E.H. Barbour arrived at the University of Nebraska in fall 1891 as a professor of geology, curator of the State Museum and acting state geologist.
He brought with him not only a doctoral degree from Yale, but also an extensive collection of minerals, sediment samples and vertebrate fossils unearthed on his self-financed field trip to northwestern Nebraska the previous summer. Barbour’s initiative inspired banker Charles Henry Morrill to fund the Morrill Geological Expeditions, sent out annually by the university to collect fossils and museum specimens in Nebraska and adjoining states.
From Barbour and Morrill’s partnership emerged a plan to erect a permanent museum home. Dedicated in 1927 and beloved by generations of schoolchildren, Morrill Hall displays the University of Nebraska’s world-class fossils and natural history exhibits.
With its new Cherish Nebraska exhibits on the renovated fourth floor, which just opened to the public Saturday, Morrill Hall is expected to draw a new level of interest in Nebraska’s natural history.

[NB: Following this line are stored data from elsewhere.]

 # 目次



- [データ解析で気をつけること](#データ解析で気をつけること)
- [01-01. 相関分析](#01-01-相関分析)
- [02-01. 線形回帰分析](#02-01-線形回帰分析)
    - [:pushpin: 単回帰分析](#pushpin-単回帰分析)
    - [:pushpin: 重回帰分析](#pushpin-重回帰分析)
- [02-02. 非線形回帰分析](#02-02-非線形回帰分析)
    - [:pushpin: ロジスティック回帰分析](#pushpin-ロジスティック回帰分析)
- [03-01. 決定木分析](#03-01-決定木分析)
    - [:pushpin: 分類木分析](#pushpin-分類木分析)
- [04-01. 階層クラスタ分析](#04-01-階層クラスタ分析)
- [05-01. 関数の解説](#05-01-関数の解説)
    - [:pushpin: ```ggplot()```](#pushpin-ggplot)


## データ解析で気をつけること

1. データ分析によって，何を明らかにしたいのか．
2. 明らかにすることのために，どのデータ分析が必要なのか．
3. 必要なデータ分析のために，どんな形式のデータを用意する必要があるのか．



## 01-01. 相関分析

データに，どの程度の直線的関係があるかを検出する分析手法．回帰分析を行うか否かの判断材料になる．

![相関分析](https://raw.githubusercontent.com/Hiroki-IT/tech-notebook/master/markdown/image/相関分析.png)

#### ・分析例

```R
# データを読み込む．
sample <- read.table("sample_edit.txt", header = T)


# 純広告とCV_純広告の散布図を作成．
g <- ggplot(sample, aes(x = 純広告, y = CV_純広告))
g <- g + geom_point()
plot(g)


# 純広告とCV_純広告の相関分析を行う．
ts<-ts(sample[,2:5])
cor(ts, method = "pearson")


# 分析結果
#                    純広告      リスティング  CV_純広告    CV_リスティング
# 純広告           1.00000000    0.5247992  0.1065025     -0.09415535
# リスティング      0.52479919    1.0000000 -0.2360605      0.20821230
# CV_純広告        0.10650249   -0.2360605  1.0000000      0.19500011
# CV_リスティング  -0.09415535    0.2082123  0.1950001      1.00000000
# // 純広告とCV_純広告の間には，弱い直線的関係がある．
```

“This floor celebrates Nebraska — our natural history and connections to our diverse cultural heritage,” said Susan Weller, director of the museum and professor of entomology at the University of Nebraska-Lincoln. “I think it’ll be transformational for many people. Someone on our team said to me, ‘I’m from Nebraska, and I’ve never been more proud of Nebraska.’ And it just took my breath away that we helped open her eyes to something she had never realized about the state.”

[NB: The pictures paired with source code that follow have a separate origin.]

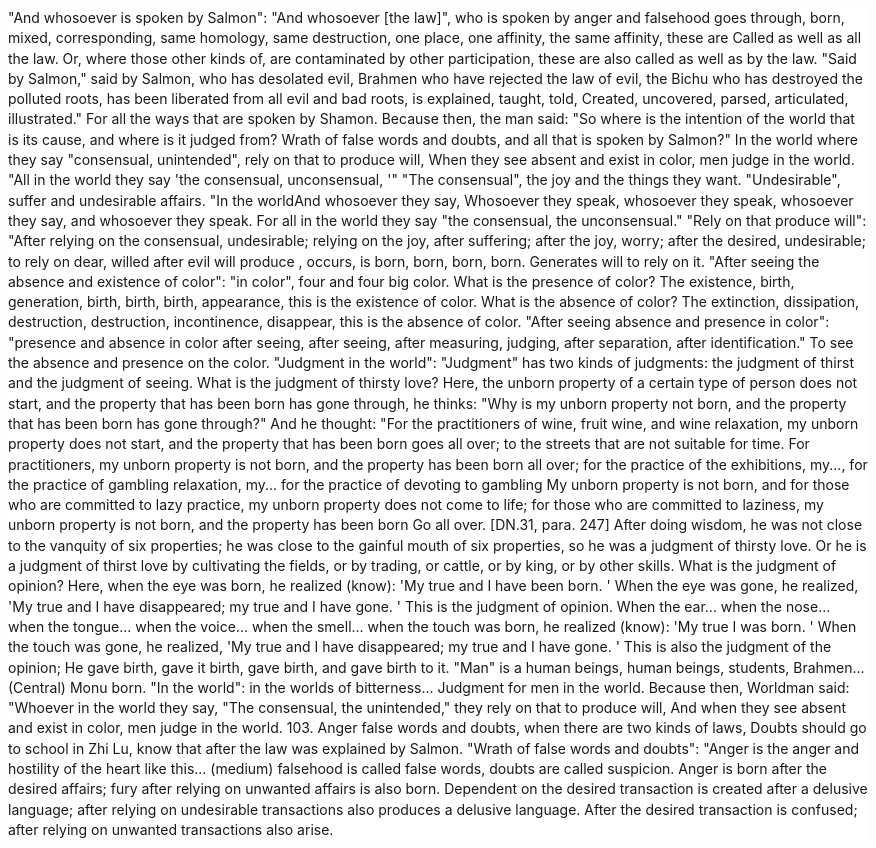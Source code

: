  "And whosoever is spoken by Salmon": "And whosoever [the law]", who is spoken by anger and falsehood goes through, born, mixed, corresponding, same homology, same destruction, one place, one affinity, the same affinity, these are Called as well as all the law. Or, where those other kinds of, are contaminated by other participation, these are also called as well as by the law. "Said by Salmon," said by Salmon, who has desolated evil, Brahmen who have rejected the law of evil, the Bichu who has destroyed the polluted roots, has been liberated from all evil and bad roots, is explained, taught, told, Created, uncovered, parsed, articulated, illustrated." For all the ways that are spoken by Shamon.
 Because then, the man said:
 "So where is the intention of the world that is its cause, and where is it judged from?
 Wrath of false words and doubts, and all that is spoken by Salmon?"
 In the world where they say "consensual, unintended", rely on that to produce will,
 When they see absent and exist in color, men judge in the world.
 "All in the world they say 'the consensual, unconsensual, '" "The consensual", the joy and the things they want. "Undesirable", suffer and undesirable affairs. "In the worldAnd whosoever they say, Whosoever they speak, whosoever they speak, whosoever they say, and whosoever they speak. For all in the world they say "the consensual, the unconsensual."
 "Rely on that produce will": "After relying on the consensual, undesirable; relying on the joy, after suffering; after the joy, worry; after the desired, undesirable; to rely on dear, willed after evil will produce , occurs, is born, born, born, born. Generates will to rely on it.
 "After seeing the absence and existence of color": "in color", four and four big color. What is the presence of color? The existence, birth, generation, birth, birth, birth, appearance, this is the existence of color. What is the absence of color? The extinction, dissipation, destruction, destruction, incontinence, disappear, this is the absence of color. "After seeing absence and presence in color": "presence and absence in color after seeing, after seeing, after measuring, judging, after separation, after identification." To see the absence and presence on the color.
 "Judgment in the world": "Judgment" has two kinds of judgments: the judgment of thirst and the judgment of seeing. What is the judgment of thirsty love? Here, the unborn property of a certain type of person does not start, and the property that has been born has gone through, he thinks: "Why is my unborn property not born, and the property that has been born has gone through?" And he thought: "For the practitioners of wine, fruit wine, and wine relaxation, my unborn property does not start, and the property that has been born goes all over; to the streets that are not suitable for time. For practitioners, my unborn property is not born, and the property has been born all over; for the practice of the exhibitions, my..., for the practice of gambling relaxation, my... for the practice of devoting to gambling My unborn property is not born, and for those who are committed to lazy practice, my unborn property does not come to life; for those who are committed to laziness, my unborn property is not born, and the property has been born Go all over. [DN.31, para. 247] After doing wisdom, he was not close to the vanquity of six properties; he was close to the gainful mouth of six properties, so he was a judgment of thirsty love.
 Or he is a judgment of thirst love by cultivating the fields, or by trading, or cattle, or by king, or by other skills. What is the judgment of opinion? Here, when the eye was born, he realized (know): 'My true and I have been born. ' When the eye was gone, he realized, 'My true and I have disappeared; my true and I have gone. ' This is the judgment of opinion. When the ear... when the nose... when the tongue... when the voice... when the smell... when the touch was born, he realized (know): 'My true I was born. ' When the touch was gone, he realized, 'My true and I have disappeared; my true and I have gone. ' This is also the judgment of the opinion; He gave birth, gave it birth, gave birth, and gave birth to it. "Man" is a human beings, human beings, students, Brahmen... (Central) Monu born. "In the world": in the worlds of bitterness... Judgment for men in the world.
 Because then, Worldman said:
 "Whoever in the world they say, "The consensual, the unintended," they rely on that to produce will,
 And when they see absent and exist in color, men judge in the world.
 103. Anger false words and doubts, when there are two kinds of laws,
 Doubts should go to school in Zhi Lu, know that after the law was explained by Salmon.
 "Wrath of false words and doubts": "Anger is the anger and hostility of the heart like this... (medium) falsehood is called false words, doubts are called suspicion. Anger is born after the desired affairs; fury after relying on unwanted affairs is also born. Dependent on the desired transaction is created after a delusive language; after relying on undesirable transactions also produces a delusive language. After the desired transaction is confused; after relying on unwanted transactions also arise.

Weller, who became head of the NU State Museum in 2015, said the scale of the expansion — seven new galleries in 11,000 square feet — surpasses any she’s overseen.

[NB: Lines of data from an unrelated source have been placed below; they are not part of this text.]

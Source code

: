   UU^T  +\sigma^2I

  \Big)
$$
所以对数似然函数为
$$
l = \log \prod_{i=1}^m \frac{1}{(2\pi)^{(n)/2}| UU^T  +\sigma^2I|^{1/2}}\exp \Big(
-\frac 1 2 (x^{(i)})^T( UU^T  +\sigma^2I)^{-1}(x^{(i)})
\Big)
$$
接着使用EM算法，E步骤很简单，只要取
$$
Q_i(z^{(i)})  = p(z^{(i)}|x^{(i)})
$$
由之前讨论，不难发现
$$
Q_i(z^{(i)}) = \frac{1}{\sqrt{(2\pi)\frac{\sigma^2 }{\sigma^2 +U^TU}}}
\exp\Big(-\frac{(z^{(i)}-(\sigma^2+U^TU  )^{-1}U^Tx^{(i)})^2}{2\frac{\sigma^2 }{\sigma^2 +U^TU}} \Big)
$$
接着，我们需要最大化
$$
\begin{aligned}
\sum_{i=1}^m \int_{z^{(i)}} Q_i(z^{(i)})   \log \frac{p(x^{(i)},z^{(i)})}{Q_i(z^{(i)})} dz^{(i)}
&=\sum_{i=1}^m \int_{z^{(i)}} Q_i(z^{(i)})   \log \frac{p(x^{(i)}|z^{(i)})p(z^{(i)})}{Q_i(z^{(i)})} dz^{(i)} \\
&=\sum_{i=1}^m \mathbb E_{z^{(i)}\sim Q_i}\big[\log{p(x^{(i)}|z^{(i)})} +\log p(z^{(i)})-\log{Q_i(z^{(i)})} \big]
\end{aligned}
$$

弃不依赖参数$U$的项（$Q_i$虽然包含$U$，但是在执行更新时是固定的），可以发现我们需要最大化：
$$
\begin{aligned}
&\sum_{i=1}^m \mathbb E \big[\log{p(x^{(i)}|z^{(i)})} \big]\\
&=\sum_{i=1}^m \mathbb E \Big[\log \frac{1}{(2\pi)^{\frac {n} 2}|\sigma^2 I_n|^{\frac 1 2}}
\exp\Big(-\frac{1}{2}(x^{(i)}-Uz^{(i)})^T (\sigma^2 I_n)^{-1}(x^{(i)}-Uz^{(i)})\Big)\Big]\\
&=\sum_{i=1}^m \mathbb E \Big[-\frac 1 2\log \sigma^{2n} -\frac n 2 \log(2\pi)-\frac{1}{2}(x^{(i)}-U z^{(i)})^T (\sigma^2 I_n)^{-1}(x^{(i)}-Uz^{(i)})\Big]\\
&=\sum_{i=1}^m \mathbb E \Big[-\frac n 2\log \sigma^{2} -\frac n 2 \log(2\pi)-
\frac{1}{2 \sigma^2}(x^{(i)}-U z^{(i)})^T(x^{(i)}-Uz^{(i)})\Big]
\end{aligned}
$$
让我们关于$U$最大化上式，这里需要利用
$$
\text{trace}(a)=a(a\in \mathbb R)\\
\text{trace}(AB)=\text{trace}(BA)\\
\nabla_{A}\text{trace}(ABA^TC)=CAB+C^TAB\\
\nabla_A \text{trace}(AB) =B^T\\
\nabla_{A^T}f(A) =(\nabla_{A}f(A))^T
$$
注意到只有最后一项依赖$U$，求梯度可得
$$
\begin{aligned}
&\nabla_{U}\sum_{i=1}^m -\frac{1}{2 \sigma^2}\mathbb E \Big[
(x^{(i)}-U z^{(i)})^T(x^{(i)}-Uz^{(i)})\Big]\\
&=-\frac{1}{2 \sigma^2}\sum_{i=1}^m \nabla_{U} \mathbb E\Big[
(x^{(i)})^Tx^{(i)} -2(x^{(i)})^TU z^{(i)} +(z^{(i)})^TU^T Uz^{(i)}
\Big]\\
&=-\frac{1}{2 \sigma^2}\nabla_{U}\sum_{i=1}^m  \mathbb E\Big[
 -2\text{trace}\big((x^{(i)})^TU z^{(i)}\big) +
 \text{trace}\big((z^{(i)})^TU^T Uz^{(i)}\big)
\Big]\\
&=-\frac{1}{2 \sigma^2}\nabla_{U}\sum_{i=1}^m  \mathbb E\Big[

That scale required major contributions from many people and organizations, especially the Nebraska-based Theodore F. and Claire M. Hubbard Family Foundation, the Claire M. Hubbard Foundation, Ruth and Bill Scott, and the Nebraska Environmental Trust.
The expansion builds on a legacy shaped by E.H. Barbour and Charles Henry Morrill and represents the latest effort to establish the NU State Museum as the “Smithsonian of the Plains.”